*** EXERCISE MATERIAL Section Begins ***

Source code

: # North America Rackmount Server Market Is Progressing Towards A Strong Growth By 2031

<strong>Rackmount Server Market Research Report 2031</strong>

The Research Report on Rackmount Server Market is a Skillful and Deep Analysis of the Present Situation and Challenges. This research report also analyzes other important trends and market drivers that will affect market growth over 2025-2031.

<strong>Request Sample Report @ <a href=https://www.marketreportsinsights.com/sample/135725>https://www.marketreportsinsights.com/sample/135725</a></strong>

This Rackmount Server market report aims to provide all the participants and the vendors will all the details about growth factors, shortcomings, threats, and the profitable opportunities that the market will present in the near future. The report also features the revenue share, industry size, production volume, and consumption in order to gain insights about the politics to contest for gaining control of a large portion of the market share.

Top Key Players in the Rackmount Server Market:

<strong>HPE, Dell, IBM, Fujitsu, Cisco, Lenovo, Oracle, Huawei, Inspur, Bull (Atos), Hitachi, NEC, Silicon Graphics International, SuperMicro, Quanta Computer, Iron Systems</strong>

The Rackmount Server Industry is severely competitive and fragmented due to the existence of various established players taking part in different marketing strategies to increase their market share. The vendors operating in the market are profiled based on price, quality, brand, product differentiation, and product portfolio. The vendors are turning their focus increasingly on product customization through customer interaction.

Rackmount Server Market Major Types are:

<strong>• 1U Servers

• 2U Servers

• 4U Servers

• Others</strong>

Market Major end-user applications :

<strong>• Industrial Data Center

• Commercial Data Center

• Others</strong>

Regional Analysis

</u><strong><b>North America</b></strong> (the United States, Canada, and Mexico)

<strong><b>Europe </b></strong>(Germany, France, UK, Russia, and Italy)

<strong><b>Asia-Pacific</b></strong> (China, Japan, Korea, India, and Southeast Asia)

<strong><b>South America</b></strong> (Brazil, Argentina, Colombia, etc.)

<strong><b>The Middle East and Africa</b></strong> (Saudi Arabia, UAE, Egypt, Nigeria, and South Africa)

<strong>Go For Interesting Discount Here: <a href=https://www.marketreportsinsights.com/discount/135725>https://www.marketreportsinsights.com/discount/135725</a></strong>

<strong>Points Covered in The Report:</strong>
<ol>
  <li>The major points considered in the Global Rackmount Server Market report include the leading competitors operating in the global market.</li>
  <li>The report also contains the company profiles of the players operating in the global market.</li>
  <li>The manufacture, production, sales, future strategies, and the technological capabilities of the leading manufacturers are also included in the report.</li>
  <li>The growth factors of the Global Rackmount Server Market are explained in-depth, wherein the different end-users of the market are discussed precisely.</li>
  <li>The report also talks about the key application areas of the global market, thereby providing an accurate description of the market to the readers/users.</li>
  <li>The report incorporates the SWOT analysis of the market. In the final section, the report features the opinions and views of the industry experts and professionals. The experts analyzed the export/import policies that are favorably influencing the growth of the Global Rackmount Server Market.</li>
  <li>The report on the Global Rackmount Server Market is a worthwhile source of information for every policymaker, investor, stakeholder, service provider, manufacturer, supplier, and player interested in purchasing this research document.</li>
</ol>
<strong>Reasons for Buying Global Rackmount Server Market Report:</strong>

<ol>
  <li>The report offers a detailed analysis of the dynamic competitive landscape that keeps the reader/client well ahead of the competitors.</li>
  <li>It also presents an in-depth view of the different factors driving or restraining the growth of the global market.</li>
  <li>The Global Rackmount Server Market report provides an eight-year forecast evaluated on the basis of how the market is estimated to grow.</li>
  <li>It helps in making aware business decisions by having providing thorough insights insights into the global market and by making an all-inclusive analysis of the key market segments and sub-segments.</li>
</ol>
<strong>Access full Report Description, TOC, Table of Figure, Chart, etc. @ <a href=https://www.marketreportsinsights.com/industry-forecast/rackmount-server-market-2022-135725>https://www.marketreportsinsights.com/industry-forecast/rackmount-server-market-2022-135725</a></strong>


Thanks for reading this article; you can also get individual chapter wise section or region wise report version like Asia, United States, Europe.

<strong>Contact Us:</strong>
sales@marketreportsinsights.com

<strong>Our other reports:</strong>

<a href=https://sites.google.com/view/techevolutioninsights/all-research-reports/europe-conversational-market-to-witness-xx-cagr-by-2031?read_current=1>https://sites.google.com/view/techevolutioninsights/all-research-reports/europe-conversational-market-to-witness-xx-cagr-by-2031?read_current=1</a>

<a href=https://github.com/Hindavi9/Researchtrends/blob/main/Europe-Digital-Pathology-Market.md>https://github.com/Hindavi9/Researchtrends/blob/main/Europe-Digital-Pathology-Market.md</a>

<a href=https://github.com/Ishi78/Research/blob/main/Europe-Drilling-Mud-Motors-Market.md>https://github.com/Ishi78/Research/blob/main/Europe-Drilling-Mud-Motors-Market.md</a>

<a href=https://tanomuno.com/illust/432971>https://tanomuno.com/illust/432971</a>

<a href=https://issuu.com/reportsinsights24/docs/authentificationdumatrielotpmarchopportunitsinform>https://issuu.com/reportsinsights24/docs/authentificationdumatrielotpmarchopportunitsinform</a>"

*** EXERCISE MATERIAL Section Ends ***

> REQUIRED ACTION
Transcribe the records above in full, exactly as they stand.

> SOLUTION TO THE EXERCISE
Source code

: # North America Rackmount Server Market Is Progressing Towards A Strong Growth By 2031

<strong>Rackmount Server Market Research Report 2031</strong>

The Research Report on Rackmount Server Market is a Skillful and Deep Analysis of the Present Situation and Challenges. This research report also analyzes other important trends and market drivers that will affect market growth over 2025-2031.

<strong>Request Sample Report @ <a href=https://www.marketreportsinsights.com/sample/135725>https://www.marketreportsinsights.com/sample/135725</a></strong>

This Rackmount Server market report aims to provide all the participants and the vendors will all the details about growth factors, shortcomings, threats, and the profitable opportunities that the market will present in the near future. The report also features the revenue share, industry size, production volume, and consumption in order to gain insights about the politics to contest for gaining control of a large portion of the market share.

Top Key Players in the Rackmount Server Market:

<strong>HPE, Dell, IBM, Fujitsu, Cisco, Lenovo, Oracle, Huawei, Inspur, Bull (Atos), Hitachi, NEC, Silicon Graphics International, SuperMicro, Quanta Computer, Iron Systems</strong>

The Rackmount Server Industry is severely competitive and fragmented due to the existence of various established players taking part in different marketing strategies to increase their market share. The vendors operating in the market are profiled based on price, quality, brand, product differentiation, and product portfolio. The vendors are turning their focus increasingly on product customization through customer interaction.

Rackmount Server Market Major Types are:

<strong>• 1U Servers

• 2U Servers

• 4U Servers

• Others</strong>

Market Major end-user applications :

<strong>• Industrial Data Center

• Commercial Data Center

• Others</strong>

Regional Analysis

</u><strong><b>North America</b></strong> (the United States, Canada, and Mexico)

<strong><b>Europe </b></strong>(Germany, France, UK, Russia, and Italy)

<strong><b>Asia-Pacific</b></strong> (China, Japan, Korea, India, and Southeast Asia)

<strong><b>South America</b></strong> (Brazil, Argentina, Colombia, etc.)

<strong><b>The Middle East and Africa</b></strong> (Saudi Arabia, UAE, Egypt, Nigeria, and South Africa)

<strong>Go For Interesting Discount Here: <a href=https://www.marketreportsinsights.com/discount/135725>https://www.marketreportsinsights.com/discount/135725</a></strong>

<strong>Points Covered in The Report:</strong>
<ol>
  <li>The major points considered in the Global Rackmount Server Market report include the leading competitors operating in the global market.</li>
  <li>The report also contains the company profiles of the players operating in the global market.</li>
  <li>The manufacture, production, sales, future strategies, and the technological capabilities of the leading manufacturers are also included in the report.</li>
  <li>The growth factors of the Global Rackmount Server Market are explained in-depth, wherein the different end-users of the market are discussed precisely.</li>
  <li>The report also talks about the key application areas of the global market, thereby providing an accurate description of the market to the readers/users.</li>
  <li>The report incorporates the SWOT analysis of the market. In the final section, the report features the opinions and views of the industry experts and professionals. The experts analyzed the export/import policies that are favorably influencing the growth of the Global Rackmount Server Market.</li>
  <li>The report on the Global Rackmount Server Market is a worthwhile source of information for every policymaker, investor, stakeholder, service provider, manufacturer, supplier, and player interested in purchasing this research document.</li>
</ol>
<strong>Reasons for Buying Global Rackmount Server Market Report:</strong>

<ol>
  <li>The report offers a detailed analysis of the dynamic competitive landscape that keeps the reader/client well ahead of the competitors.</li>
  <li>It also presents an in-depth view of the different factors driving or restraining the growth of the global market.</li>
  <li>The Global Rackmount Server Market report provides an eight-year forecast evaluated on the basis of how the market is estimated to grow.</li>
  <li>It helps in making aware business decisions by having providing thorough insights insights into the global market and by making an all-inclusive analysis of the key market segments and sub-segments.</li>
</ol>
<strong>Access full Report Description, TOC, Table of Figure, Chart, etc. @ <a href=https://www.marketreportsinsights.com/industry-forecast/rackmount-server-market-2022-135725>https://www.marketreportsinsights.com/industry-forecast/rackmount-server-market-2022-135725</a></strong>


Thanks for reading this article; you can also get individual chapter wise section or region wise report version like Asia, United States, Europe.

<strong>Contact Us:</strong>
sales@marketreportsinsights.com

<strong>Our other reports:</strong>

<a href=https://sites.google.com/view/techevolutioninsights/all-research-reports/europe-conversational-market-to-witness-xx-cagr-by-2031?read_current=1>https://sites.google.com/view/techevolutioninsights/all-research-reports/europe-conversational-market-to-witness-xx-cagr-by-2031?read_current=1</a>

<a href=https://github.com/Hindavi9/Researchtrends/blob/main/Europe-Digital-Pathology-Market.md>https://github.com/Hindavi9/Researchtrends/blob/main/Europe-Digital-Pathology-Market.md</a>

<a href=https://github.com/Ishi78/Research/blob/main/Europe-Drilling-Mud-Motors-Market.md>https://github.com/Ishi78/Research/blob/main/Europe-Drilling-Mud-Motors-Market.md</a>

<a href=https://tanomuno.com/illust/432971>https://tanomuno.com/illust/432971</a>

<a href=https://issuu.com/reportsinsights24/docs/authentificationdumatrielotpmarchopportunitsinform>https://issuu.com/reportsinsights24/docs/authentificationdumatrielotpmarchopportunitsinform</a>"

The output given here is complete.